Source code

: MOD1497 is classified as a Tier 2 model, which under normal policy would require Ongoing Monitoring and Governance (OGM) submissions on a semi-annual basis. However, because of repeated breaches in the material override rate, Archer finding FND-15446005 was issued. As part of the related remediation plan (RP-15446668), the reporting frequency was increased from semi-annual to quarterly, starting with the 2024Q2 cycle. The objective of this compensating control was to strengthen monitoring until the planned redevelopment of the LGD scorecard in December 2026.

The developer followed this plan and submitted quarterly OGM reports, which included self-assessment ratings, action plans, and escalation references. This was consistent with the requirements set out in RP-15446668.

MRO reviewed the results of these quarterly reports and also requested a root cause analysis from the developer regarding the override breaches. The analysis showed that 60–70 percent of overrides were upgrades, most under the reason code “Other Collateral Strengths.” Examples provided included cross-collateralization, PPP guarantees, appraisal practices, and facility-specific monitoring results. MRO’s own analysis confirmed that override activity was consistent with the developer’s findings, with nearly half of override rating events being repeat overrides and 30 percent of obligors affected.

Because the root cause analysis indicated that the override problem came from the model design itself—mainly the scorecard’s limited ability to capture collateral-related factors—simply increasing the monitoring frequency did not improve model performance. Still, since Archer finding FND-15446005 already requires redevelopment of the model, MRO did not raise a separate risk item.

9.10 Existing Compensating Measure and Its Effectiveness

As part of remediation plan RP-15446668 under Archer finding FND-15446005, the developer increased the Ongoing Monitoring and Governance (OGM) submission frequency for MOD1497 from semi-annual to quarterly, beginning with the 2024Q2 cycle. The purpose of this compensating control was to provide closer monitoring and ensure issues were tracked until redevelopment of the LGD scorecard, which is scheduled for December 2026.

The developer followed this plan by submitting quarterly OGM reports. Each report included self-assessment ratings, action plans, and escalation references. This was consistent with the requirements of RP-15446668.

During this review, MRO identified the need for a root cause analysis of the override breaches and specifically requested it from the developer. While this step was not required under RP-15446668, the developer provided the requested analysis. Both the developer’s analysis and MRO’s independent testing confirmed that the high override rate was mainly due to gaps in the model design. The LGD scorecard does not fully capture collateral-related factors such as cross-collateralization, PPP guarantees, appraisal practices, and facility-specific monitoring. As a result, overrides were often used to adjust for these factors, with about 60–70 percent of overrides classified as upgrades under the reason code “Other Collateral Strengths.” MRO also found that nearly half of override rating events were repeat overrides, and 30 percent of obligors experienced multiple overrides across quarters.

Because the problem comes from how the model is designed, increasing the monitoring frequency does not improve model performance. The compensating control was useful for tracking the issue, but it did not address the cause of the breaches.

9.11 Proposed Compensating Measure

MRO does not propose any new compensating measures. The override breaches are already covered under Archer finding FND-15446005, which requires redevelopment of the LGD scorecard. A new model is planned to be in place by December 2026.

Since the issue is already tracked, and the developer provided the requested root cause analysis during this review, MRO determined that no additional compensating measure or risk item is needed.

-*-

TASK GOAL:
Return an exact copy of the listing.

TASK RESULT:
Source code

: MOD1497 is classified as a Tier 2 model, which under normal policy would require Ongoing Monitoring and Governance (OGM) submissions on a semi-annual basis. However, because of repeated breaches in the material override rate, Archer finding FND-15446005 was issued. As part of the related remediation plan (RP-15446668), the reporting frequency was increased from semi-annual to quarterly, starting with the 2024Q2 cycle. The objective of this compensating control was to strengthen monitoring until the planned redevelopment of the LGD scorecard in December 2026.

The developer followed this plan and submitted quarterly OGM reports, which included self-assessment ratings, action plans, and escalation references. This was consistent with the requirements set out in RP-15446668.

MRO reviewed the results of these quarterly reports and also requested a root cause analysis from the developer regarding the override breaches. The analysis showed that 60–70 percent of overrides were upgrades, most under the reason code “Other Collateral Strengths.” Examples provided included cross-collateralization, PPP guarantees, appraisal practices, and facility-specific monitoring results. MRO’s own analysis confirmed that override activity was consistent with the developer’s findings, with nearly half of override rating events being repeat overrides and 30 percent of obligors affected.

Because the root cause analysis indicated that the override problem came from the model design itself—mainly the scorecard’s limited ability to capture collateral-related factors—simply increasing the monitoring frequency did not improve model performance. Still, since Archer finding FND-15446005 already requires redevelopment of the model, MRO did not raise a separate risk item.

9.10 Existing Compensating Measure and Its Effectiveness

As part of remediation plan RP-15446668 under Archer finding FND-15446005, the developer increased the Ongoing Monitoring and Governance (OGM) submission frequency for MOD1497 from semi-annual to quarterly, beginning with the 2024Q2 cycle. The purpose of this compensating control was to provide closer monitoring and ensure issues were tracked until redevelopment of the LGD scorecard, which is scheduled for December 2026.

The developer followed this plan by submitting quarterly OGM reports. Each report included self-assessment ratings, action plans, and escalation references. This was consistent with the requirements of RP-15446668.

During this review, MRO identified the need for a root cause analysis of the override breaches and specifically requested it from the developer. While this step was not required under RP-15446668, the developer provided the requested analysis. Both the developer’s analysis and MRO’s independent testing confirmed that the high override rate was mainly due to gaps in the model design. The LGD scorecard does not fully capture collateral-related factors such as cross-collateralization, PPP guarantees, appraisal practices, and facility-specific monitoring. As a result, overrides were often used to adjust for these factors, with about 60–70 percent of overrides classified as upgrades under the reason code “Other Collateral Strengths.” MRO also found that nearly half of override rating events were repeat overrides, and 30 percent of obligors experienced multiple overrides across quarters.

Because the problem comes from how the model is designed, increasing the monitoring frequency does not improve model performance. The compensating control was useful for tracking the issue, but it did not address the cause of the breaches.

9.11 Proposed Compensating Measure

MRO does not propose any new compensating measures. The override breaches are already covered under Archer finding FND-15446005, which requires redevelopment of the LGD scorecard. A new model is planned to be in place by December 2026.

Since the issue is already tracked, and the developer provided the requested root cause analysis during this review, MRO determined that no additional compensating measure or risk item is needed.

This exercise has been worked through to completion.